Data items
▶

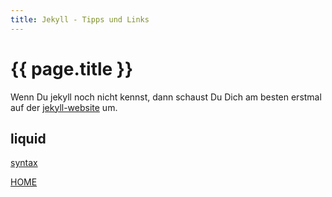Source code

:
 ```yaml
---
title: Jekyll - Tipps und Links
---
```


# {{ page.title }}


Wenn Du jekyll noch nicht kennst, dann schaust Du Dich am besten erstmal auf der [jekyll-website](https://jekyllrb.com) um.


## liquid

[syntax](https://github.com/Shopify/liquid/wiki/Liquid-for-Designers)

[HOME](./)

◀
▶

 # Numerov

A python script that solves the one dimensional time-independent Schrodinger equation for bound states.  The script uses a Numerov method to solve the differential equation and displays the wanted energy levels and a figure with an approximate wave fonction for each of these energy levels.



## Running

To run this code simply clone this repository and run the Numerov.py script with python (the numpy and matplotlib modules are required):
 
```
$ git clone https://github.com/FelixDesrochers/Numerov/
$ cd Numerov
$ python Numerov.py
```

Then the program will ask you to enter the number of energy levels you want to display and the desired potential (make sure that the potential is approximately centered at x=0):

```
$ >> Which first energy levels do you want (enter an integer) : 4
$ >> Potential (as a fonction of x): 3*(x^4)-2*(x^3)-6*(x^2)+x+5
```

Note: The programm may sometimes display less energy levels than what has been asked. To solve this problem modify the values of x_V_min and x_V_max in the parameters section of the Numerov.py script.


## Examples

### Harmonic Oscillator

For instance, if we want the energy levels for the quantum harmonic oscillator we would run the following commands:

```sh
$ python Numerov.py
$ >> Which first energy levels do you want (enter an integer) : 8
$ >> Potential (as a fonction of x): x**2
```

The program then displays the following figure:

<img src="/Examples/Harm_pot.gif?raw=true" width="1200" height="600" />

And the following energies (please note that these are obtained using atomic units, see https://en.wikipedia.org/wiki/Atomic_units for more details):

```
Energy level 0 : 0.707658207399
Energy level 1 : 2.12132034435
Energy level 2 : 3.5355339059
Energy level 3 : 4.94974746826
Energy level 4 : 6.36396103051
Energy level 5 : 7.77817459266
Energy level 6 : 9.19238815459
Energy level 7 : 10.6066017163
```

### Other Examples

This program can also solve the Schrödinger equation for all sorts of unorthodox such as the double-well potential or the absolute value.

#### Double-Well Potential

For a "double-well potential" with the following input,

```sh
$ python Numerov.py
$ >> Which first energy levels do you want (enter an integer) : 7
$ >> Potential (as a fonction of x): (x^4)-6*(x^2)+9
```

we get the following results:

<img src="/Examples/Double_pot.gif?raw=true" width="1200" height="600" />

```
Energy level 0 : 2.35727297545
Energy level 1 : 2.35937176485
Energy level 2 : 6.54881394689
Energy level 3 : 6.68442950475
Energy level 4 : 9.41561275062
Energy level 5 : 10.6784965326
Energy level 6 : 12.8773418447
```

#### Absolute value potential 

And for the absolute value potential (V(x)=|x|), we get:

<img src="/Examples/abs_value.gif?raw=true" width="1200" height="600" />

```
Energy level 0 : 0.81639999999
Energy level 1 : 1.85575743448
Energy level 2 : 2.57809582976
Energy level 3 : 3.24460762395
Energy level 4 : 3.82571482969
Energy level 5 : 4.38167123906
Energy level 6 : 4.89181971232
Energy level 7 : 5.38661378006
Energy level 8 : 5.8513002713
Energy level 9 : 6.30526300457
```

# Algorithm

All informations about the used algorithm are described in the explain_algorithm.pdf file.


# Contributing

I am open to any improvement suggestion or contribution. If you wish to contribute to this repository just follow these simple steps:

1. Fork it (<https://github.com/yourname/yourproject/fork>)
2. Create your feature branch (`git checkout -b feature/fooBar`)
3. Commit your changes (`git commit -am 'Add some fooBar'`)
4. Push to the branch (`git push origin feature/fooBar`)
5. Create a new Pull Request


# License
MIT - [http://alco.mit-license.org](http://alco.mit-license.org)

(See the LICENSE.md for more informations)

◀

Your objective: If a line of the entries holds the word "github", copy it out.

Result below:
[syntax](https://github.com/Shopify/liquid/wiki/Liquid-for-Designers)
$ git clone https://github.com/FelixDesrochers/Numerov/
1. Fork it (<https://github.com/yourname/yourproject/fork>)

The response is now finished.